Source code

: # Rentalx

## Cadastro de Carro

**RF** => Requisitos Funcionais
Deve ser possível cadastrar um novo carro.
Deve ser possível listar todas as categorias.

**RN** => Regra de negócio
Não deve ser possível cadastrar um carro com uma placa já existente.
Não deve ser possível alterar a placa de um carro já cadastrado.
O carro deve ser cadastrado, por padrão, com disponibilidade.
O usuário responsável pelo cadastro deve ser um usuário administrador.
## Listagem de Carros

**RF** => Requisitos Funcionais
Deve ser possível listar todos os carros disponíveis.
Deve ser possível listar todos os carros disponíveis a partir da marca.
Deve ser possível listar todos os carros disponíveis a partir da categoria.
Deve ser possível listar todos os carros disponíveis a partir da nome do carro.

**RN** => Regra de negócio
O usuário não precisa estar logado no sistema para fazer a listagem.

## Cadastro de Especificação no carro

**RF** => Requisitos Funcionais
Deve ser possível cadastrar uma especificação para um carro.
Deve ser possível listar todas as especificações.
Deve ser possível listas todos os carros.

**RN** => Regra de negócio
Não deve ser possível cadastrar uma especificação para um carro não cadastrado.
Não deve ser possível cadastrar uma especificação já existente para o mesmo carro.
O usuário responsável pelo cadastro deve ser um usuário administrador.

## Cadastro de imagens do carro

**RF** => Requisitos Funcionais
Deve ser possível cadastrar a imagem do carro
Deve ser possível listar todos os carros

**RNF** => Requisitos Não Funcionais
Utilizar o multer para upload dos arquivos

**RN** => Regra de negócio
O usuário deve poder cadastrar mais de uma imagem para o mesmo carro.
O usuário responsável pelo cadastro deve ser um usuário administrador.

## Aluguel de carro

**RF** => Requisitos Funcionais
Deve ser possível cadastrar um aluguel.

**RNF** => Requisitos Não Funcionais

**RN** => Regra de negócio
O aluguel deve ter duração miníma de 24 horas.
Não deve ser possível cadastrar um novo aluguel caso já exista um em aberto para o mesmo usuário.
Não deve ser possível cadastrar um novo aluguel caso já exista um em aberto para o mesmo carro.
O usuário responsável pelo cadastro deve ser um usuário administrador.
····················
- [Exercise details]: If a line in the entries includes the word "caso", copy that line out.

- [Solution to the problem]:
Não deve ser possível cadastrar um novo aluguel caso já exista um em aberto para o mesmo usuário.
Não deve ser possível cadastrar um novo aluguel caso já exista um em aberto para o mesmo carro.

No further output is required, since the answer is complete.